Saturday, May 29, 2021

Ginger Baker's Air Force - 1970 - Ginger Baker's Air Force

Ginger Baker's Air Force
1970 
Ginger Baker's Air Force



01. Da Da Man
02. Early In The Morning
03. Don't Care
04. Toad
05. Aiko Biaye
06. Man Of Constant Sorrow
07. Do What You Like
08. Doin' It

Alto Saxophone – Graham Bond
Bass, Violin – Rick Grech
Drums – Ginger Baker
Drums – Remi Kabaka
Guitar, Vocals – Denny Laine
Percussion – Phil Seamen
Tenor Saxophone, Flute – Chris Wood
Tenor Saxophone, Flute – Harold McNair
Vocals – Jeanette Jacobs
Vocals, Organ – Steve Winwood



On a purely musical level, Ginger Baker's Air Force was arguably the pinnacle of the legendary drummer's achievements of the 1960s. Even allowing for the many and varied virtues of the Graham Bond Organisation, Cream, and Blind Faith, they didn't approach the breadth or ambition that characterized the Air Force sound. Sadly, despite their prodigious musical attributes, Ginger Baker's Air Force are mostly remembered in the music business as one of the great non-starters among the heavily press-hyped supergroups of the late '60s and early '70s. Air Force essentially grew out of Ginger Baker's six-month stint with Blind Faith, a supergroup that collapsed after generating one album and finishing one tour. Baker's ex-Cream bandmate Eric Clapton abandoned that venture in favor of the vastly different (yet more rewarding) musical styles of Delaney & Bonnie, but Baker persuaded Steve Winwood and Rick Grech, the other members of the band, to stay on with him. Baker planned to put together a new band that would explore music on a new scale, and in new directions than Blind Faith or Cream. The projected band, christened Air Force, would embrace jazz, R&B, blues, folk, and African music.

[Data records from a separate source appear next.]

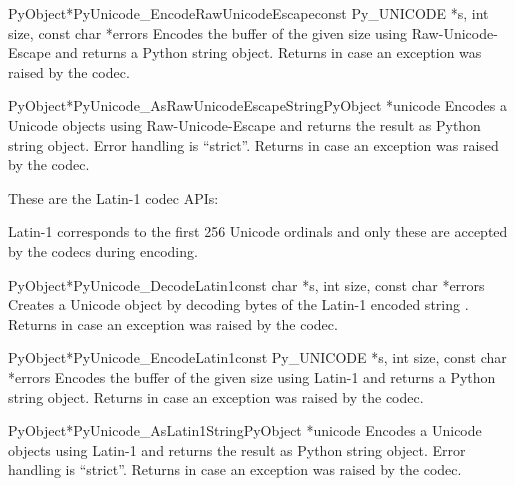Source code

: \documentclass{manual}
\begin{document}
\begin{cfuncdesc}{PyObject*}{PyUnicode_EncodeRawUnicodeEscape}{const Py_UNICODE *s,
                                               int size,
                                               const char *errors}
Encodes the  buffer of the given size using Raw-Unicode-Escape
and returns a Python string object.  Returns \NULL{} in case an
exception was raised by the codec.
\end{cfuncdesc}

\begin{cfuncdesc}{PyObject*}{PyUnicode_AsRawUnicodeEscapeString}{PyObject *unicode}
Encodes a Unicode objects using Raw-Unicode-Escape and returns the result
as Python string object. Error handling is ``strict''. Returns
\NULL{} in case an exception was raised by the codec.
\end{cfuncdesc}


These are the Latin-1 codec APIs:

Latin-1 corresponds to the first 256 Unicode ordinals and only these
are accepted by the codecs during encoding.

\begin{cfuncdesc}{PyObject*}{PyUnicode_DecodeLatin1}{const char *s,
                                                     int size,
                                                     const char *errors}
Creates a Unicode object by decoding  bytes of the Latin-1
encoded string . Returns \NULL{} in case an exception was
raised by the codec.
\end{cfuncdesc}

\begin{cfuncdesc}{PyObject*}{PyUnicode_EncodeLatin1}{const Py_UNICODE *s,
                                                     int size,
                                                     const char *errors}
Encodes the  buffer of the given size using Latin-1
and returns a Python string object.  Returns \NULL{} in case an
exception was raised by the codec.
\end{cfuncdesc}

\begin{cfuncdesc}{PyObject*}{PyUnicode_AsLatin1String}{PyObject *unicode}
Encodes a Unicode objects using Latin-1 and returns the result as
Python string object. Error handling is ``strict''. Returns
\NULL{} in case an exception was raised by the codec.
\end{cfuncdesc}
\end{document}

Baker's old bandmate Graham Bond came aboard on saxophone, joined by legendary jazz drummer Phil Seaman, whom Baker regarded as a mentor and inspiration, along with Traffic's Chris Wood, and Harold McNair, both on sax and flute. As a guitarist and singer, the new group featured Denny Laine, the former lead singer and guitarist of the original Moody Blues. Singer Jeanette Jacobs and African percussionist Remi Kabaka were also in the lineup that played two extraordinary gigs at Birmingham's Town Hall and London's Royal Albert Hall at the end of 1969. Baker's initial plan hadn't extended beyond the two shows, but the first one was so successful musically and critically that he began laying bigger plans, including the recording of the Royal Albert Hall show and keeping the band going. By January of 1970, events were starting to break both inside and outside of the band that would have a profound effect on its future. The reviews from Birmingham were so good that the Royal Albert Hall show turned into one of those press events that became the talk of the entire music trade in England and, by extension, America. The fact that the show had been recorded made it even better -- there was proof on hand that the press enthusiasm was justified. The recordings were extraordinary, with the Air Force thundering along amid blazing sax, organ, guitar, and bass virtuosity, fiery solos, and extended jams that, for a change, actually went somewhere, while three percussionists were busy all the way through playing several layers of rhythm. At its best -- and the Royal Albert Hall tapes were their best -- the Air Force's music was like this wonderful, huge array of Chinese boxes, each opening to reveal a smaller but more beautifully ornate box inside.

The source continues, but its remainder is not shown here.